Your assignment: The full set of records must be set down verbatim.

Records from a data collection
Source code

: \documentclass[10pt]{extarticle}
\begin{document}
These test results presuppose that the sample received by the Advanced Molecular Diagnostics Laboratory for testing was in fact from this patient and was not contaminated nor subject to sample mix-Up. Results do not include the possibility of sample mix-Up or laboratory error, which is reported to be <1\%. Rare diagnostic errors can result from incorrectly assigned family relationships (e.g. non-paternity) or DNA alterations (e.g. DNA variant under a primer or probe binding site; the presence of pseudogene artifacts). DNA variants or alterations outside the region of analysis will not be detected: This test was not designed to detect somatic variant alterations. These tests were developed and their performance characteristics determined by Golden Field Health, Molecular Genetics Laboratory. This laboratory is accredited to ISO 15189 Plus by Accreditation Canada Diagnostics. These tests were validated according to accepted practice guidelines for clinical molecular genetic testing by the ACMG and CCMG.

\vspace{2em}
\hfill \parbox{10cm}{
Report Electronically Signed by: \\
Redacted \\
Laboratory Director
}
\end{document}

Response below:
Source code

: \documentclass[10pt]{extarticle}
\begin{document}
These test results presuppose that the sample received by the Advanced Molecular Diagnostics Laboratory for testing was in fact from this patient and was not contaminated nor subject to sample mix-Up. Results do not include the possibility of sample mix-Up or laboratory error, which is reported to be <1\%. Rare diagnostic errors can result from incorrectly assigned family relationships (e.g. non-paternity) or DNA alterations (e.g. DNA variant under a primer or probe binding site; the presence of pseudogene artifacts). DNA variants or alterations outside the region of analysis will not be detected: This test was not designed to detect somatic variant alterations. These tests were developed and their performance characteristics determined by Golden Field Health, Molecular Genetics Laboratory. This laboratory is accredited to ISO 15189 Plus by Accreditation Canada Diagnostics. These tests were validated according to accepted practice guidelines for clinical molecular genetic testing by the ACMG and CCMG.

\vspace{2em}
\hfill \parbox{10cm}{
Report Electronically Signed by: \\
Redacted \\
Laboratory Director
}
\end{document}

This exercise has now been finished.